Reproduce exactly, and only, the lines below from the one containing "fa-balance-scale mr-2 mt-0.5" through the one containing "5. Run the shell".

= Beginning of Section =

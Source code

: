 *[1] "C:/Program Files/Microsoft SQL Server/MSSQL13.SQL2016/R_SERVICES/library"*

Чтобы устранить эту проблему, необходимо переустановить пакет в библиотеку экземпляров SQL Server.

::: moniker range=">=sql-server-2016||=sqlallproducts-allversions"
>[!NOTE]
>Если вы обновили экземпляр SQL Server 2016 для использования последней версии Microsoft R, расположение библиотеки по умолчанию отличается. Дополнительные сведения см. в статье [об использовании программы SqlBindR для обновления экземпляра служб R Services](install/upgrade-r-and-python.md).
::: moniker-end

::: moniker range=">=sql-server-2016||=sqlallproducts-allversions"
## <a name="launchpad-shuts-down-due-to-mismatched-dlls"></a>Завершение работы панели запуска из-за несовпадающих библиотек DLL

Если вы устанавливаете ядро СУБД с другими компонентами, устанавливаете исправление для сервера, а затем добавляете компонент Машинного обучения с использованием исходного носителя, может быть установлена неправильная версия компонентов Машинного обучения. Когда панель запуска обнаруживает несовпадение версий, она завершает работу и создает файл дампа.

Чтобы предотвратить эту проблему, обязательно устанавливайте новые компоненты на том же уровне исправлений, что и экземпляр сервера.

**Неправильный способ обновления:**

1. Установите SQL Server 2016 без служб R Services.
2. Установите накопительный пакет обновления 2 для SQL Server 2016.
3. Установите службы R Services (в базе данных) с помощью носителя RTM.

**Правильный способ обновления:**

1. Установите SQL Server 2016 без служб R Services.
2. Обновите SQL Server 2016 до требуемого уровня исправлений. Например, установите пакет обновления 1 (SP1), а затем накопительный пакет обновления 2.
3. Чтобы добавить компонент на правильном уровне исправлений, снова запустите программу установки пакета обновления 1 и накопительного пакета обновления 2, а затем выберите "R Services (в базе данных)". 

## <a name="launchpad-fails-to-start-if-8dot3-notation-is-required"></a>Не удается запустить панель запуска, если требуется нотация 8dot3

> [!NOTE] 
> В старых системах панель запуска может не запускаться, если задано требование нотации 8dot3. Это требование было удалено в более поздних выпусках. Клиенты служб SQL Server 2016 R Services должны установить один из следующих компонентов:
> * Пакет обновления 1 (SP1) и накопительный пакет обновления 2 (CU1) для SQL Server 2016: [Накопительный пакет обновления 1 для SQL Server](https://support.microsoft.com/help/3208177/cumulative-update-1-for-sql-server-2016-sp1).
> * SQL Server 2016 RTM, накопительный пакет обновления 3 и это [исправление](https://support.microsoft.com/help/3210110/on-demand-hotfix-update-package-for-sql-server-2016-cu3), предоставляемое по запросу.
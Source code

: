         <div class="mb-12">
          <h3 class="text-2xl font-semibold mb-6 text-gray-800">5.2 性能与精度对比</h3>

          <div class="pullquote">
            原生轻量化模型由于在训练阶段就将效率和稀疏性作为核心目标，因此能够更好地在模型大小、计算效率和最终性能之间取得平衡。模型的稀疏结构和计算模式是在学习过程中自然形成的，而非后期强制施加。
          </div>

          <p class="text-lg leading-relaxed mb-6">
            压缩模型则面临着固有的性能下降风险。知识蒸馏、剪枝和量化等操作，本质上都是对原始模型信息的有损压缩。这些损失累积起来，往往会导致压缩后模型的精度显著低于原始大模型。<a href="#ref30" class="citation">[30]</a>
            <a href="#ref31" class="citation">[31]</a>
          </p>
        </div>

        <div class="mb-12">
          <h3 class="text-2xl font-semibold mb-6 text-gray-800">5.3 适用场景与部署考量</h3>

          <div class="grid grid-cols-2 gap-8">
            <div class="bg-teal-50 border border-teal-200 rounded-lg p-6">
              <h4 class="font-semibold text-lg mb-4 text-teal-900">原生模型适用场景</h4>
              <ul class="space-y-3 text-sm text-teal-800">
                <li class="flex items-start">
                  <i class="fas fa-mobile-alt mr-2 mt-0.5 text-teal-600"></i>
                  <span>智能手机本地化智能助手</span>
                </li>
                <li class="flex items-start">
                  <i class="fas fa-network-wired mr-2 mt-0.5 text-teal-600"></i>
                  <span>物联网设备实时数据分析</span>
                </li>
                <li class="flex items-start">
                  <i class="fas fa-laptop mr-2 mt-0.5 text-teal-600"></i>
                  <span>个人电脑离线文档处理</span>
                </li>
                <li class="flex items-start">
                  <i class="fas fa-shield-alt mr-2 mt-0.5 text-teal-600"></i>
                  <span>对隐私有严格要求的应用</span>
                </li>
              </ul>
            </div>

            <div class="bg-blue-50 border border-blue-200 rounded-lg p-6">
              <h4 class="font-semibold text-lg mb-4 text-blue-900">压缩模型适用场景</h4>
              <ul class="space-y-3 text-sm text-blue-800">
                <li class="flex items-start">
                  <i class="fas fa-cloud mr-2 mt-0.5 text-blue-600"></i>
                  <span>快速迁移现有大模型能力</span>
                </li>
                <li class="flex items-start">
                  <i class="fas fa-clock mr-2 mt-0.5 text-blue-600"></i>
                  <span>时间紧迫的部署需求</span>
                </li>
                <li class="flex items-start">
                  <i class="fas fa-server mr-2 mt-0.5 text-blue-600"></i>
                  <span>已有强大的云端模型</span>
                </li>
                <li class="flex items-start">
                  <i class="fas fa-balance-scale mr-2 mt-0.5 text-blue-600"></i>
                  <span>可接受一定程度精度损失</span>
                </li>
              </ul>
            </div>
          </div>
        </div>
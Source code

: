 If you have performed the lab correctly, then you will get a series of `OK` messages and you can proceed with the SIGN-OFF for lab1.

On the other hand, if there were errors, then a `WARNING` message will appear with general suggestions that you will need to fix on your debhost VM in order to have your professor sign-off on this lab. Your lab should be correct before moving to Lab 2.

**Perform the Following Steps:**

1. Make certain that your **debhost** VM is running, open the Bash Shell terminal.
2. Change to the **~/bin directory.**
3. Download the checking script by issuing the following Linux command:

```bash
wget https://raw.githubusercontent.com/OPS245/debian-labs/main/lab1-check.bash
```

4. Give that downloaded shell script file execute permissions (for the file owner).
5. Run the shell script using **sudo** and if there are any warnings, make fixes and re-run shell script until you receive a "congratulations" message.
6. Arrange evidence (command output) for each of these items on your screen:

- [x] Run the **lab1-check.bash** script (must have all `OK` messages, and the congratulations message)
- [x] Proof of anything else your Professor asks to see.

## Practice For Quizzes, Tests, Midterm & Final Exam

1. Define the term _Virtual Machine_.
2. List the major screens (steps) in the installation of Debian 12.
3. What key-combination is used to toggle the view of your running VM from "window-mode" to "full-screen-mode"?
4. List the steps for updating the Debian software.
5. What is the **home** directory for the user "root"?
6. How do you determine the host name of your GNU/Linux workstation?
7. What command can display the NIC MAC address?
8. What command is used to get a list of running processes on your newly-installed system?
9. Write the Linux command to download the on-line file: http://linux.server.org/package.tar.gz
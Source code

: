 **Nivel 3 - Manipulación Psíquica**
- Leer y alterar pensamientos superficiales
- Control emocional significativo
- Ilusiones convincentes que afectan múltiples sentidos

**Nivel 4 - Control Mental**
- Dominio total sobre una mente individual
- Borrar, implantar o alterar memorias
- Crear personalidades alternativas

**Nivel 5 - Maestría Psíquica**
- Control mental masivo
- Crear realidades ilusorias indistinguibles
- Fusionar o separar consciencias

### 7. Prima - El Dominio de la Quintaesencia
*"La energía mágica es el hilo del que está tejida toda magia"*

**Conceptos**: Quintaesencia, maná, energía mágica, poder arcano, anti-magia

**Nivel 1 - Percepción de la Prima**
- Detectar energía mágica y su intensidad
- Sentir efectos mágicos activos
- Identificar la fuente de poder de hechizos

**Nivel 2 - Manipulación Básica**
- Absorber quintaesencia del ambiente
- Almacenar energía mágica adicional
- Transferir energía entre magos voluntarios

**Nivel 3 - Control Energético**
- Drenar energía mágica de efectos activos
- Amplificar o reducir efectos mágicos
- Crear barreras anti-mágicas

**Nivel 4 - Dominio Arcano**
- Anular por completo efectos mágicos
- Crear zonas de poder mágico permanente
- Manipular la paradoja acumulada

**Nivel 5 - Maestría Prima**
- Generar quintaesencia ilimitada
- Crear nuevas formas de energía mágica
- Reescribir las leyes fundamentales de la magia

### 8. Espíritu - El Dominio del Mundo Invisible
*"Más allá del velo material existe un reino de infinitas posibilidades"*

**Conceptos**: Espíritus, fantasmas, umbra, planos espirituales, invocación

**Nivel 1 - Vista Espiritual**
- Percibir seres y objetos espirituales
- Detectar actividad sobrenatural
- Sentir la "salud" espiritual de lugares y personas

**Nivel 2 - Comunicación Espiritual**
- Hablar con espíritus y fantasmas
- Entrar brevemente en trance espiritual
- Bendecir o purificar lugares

= End of Section =

[TASK OUTPUT]
                  <i class="fas fa-balance-scale mr-2 mt-0.5 text-blue-600"></i>
                  <span>可接受一定程度精度损失</span>
                </li>
              </ul>
            </div>
          </div>
        </div>
Source code

: If you have performed the lab correctly, then you will get a series of `OK` messages and you can proceed with the SIGN-OFF for lab1.

On the other hand, if there were errors, then a `WARNING` message will appear with general suggestions that you will need to fix on your debhost VM in order to have your professor sign-off on this lab. Your lab should be correct before moving to Lab 2.

**Perform the Following Steps:**

1. Make certain that your **debhost** VM is running, open the Bash Shell terminal.
2. Change to the **~/bin directory.**
3. Download the checking script by issuing the following Linux command:

```bash
wget https://raw.githubusercontent.com/OPS245/debian-labs/main/lab1-check.bash
```

4. Give that downloaded shell script file execute permissions (for the file owner).
5. Run the shell script using **sudo** and if there are any warnings, make fixes and re-run shell script until you receive a "congratulations" message.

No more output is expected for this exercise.